In January, NPR's Morning Edition resurrected the October 2012 Pew Poll suggesting that 19.6 percent of Americans had no religious affiliation, dubbed them "nones" and described this as a rising trend. The week-long radio series, titled "Losing Our Religion," started with discussion of the poll and then quickly veered into the classic Henry Luce journalism style of attempting to discuss social trends through select personal narratives. While I was struck with how the journalists tended to use the same default terms, such as "God" and "faith," as their interviewees, the aspects I found most interesting were the assumptions behind the concept of "nones" itself.
Simply put, Pew's and NPR's envisioning of "nones" constructs "religion" as something institutional. Conversely, one could offer an alternative reading suggesting that the vast majority of "nones" are really "somes" who hold to concepts such as a god, gods, supernatural powers and ghosts. A minority of those polled identified as atheists/non-theists/non-supernaturalists and, as Steven Ramey noted in a recent HuffPost Religion blog, about 55 percent of those put into the "nones" category even described themselves as either "religious" or "spiritual." Like so many other examples of social scientific studies -- and journalism -- the Pew and NPR discussions of "nones" and "religion" did more than described things, they constituted them.
This is not surprising. After all, devising categories and then analyzing them is part of what scholars and journalists do. But if we acknowledge that conceptions of "religion" are always constructs that focus on certain things to the exclusion of others, then it becomes apparent that focusing on religion solely as an ecclesiastical (i.e. "churchly") institution prevents us from recognizing that modern American religious practices could just as easily be described in other ways. For example, one could stick with polling data (and stick with defining religion narrowly as somehow involving "supernatural" powers, beings and things -- many definitions of religion are much broader than this) to argue that American religious practices are as present and vibrant as they have ever been (versus losing out to "nones") and are visibly "combinative."
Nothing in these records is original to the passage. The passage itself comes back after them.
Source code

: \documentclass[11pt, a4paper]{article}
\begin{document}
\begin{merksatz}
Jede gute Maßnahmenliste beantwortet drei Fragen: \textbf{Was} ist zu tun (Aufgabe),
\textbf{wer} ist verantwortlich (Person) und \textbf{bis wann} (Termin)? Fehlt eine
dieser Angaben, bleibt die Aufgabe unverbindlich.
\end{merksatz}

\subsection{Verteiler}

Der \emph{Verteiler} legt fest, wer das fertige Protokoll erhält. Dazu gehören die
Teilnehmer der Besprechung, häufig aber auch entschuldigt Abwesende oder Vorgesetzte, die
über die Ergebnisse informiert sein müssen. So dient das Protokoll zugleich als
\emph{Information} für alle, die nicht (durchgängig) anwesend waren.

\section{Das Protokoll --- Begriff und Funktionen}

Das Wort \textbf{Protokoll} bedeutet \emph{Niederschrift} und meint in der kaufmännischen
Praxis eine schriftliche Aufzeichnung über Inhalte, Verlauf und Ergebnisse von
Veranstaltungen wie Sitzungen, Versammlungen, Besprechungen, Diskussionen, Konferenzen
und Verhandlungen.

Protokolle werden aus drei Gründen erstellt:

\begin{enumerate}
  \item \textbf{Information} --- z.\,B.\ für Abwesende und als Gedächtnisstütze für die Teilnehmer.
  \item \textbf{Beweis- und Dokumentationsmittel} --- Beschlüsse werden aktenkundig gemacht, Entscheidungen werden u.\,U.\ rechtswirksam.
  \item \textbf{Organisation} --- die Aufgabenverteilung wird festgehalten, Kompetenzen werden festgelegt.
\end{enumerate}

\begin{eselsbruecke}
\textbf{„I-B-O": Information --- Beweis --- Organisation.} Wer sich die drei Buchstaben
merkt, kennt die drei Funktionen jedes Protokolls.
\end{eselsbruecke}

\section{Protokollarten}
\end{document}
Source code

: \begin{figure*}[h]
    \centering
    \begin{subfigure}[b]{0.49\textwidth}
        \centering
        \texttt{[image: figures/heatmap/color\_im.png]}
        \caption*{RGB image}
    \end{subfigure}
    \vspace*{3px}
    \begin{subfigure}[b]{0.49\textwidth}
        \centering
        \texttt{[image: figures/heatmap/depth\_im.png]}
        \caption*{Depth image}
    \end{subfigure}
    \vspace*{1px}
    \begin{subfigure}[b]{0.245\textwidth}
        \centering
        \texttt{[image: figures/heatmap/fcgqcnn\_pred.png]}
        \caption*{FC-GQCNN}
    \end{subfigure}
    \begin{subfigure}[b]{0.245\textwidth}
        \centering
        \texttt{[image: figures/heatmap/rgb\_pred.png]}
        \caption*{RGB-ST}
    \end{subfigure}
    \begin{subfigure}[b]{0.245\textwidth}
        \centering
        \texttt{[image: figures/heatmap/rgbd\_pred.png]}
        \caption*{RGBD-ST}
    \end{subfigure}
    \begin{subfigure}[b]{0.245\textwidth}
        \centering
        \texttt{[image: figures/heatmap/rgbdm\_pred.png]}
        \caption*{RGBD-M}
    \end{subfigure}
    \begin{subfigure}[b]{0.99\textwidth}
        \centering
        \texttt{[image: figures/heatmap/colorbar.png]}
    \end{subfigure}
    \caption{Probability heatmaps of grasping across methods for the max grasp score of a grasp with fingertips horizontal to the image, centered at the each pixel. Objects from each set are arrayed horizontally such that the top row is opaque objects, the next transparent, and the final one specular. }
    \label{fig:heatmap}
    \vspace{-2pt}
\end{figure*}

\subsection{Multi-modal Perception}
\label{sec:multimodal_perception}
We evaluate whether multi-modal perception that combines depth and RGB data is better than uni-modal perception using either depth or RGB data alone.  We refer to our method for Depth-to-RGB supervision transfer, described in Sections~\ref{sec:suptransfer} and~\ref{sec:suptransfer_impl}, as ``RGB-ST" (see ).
"Combinative" sounds a bit jargony, but in using it I take a cue from the American religion scholar Catherine Albanese and am referring to how many Americans pick and mix ideas and practices from a variety of religious traditions, and then further combine these things with other cultural, folk and popular traditions concerning the supernatural. Such activity is a noticeable part of the findings revealed in contemporary polling from institutes such as Pew, Harris, Gallup and others. In other words, one could argue that "combiners" are more of a story than "nones." One December 2009 Pew Poll was titled "Many Americans Mix Multiple Faiths." While this poll, like the recent "nones" survey, was covered in national media as strikingly unique, its findings replicated previous studies that had been conducted as far back as the early 1980s. The Pew Center wrote that "many ... blend Christianity with eastern or New Age beliefs such as reincarnation, astrology, and the presence of spiritual energy in physical objects." A particularly interesting example of such combining is reincarnation. In the last decade, Harris Polls suggest that anywhere from 14-40 percent of different age cohorts and 20-27 percent of all Americans said they believed that when they died they would be born on earth again as a human being to live another life. Even the lowest number is a much higher percentage than the small number of Americans -- probably at most 1-3 percent -- who belong to religious traditions (such as many forms of Buddhism, Hinduism and Neopaganism) that have historically included reincarnation theologies. The same goes with ghosts. While 42-51 percent of Americans in these Harris Polls say that they think ghosts exist, very few religious institutions in the U.S. have any official creeds that acknowledge or permit such entities.
And lest we imagine that combinative religious practices are something new on the American religious landscape, one need only look to the New England Puritans -- those mercilessly caricatured Calvinists -- for early modern examples. In the Massachusetts Bay Colony, 17th century Puritans consulted astrologers to determine their fates, used talismans and charms to heal their pains, and waved their Bibles over fields while speaking sacred prayers to spur crop growth.
Most Americans pick, mix and combine a variety of religious and cultural idioms to find what works for them in their everyday lives. This includes a majority of those categorized in recent polls as "nones." For those interested in neat categorizations and institutional definitions of religion, recognizing that most nones are somes makes things a bit messy. I don't point this out to suggest that focusing on the combinativeness of American religions necessarily provides a more accurate description than studies that narrow "religion" to a conventional set of churches and traditions. Both, of course, are scholarly constructs that allow us to concentrate on certain issues and trends. But I do suggest that, in terms of a broad public discourse about "religion," to focus on it solely as an "institution" that is losing ground to "nones" has the unintended consequence of promoting views that 1) narrow the boundaries of "American religion" to a predictable set of dominant, mostly Christian groups and 2) provide a well-worn and statistically dubious story about how Americans are "turning away from God" (whatever that last term may mean for the speaker). But surveys and fieldwork studies suggest that any simple conclusions made about something out there that we call "religion" relate as much to how we define that term as to what Americans might actually be doing.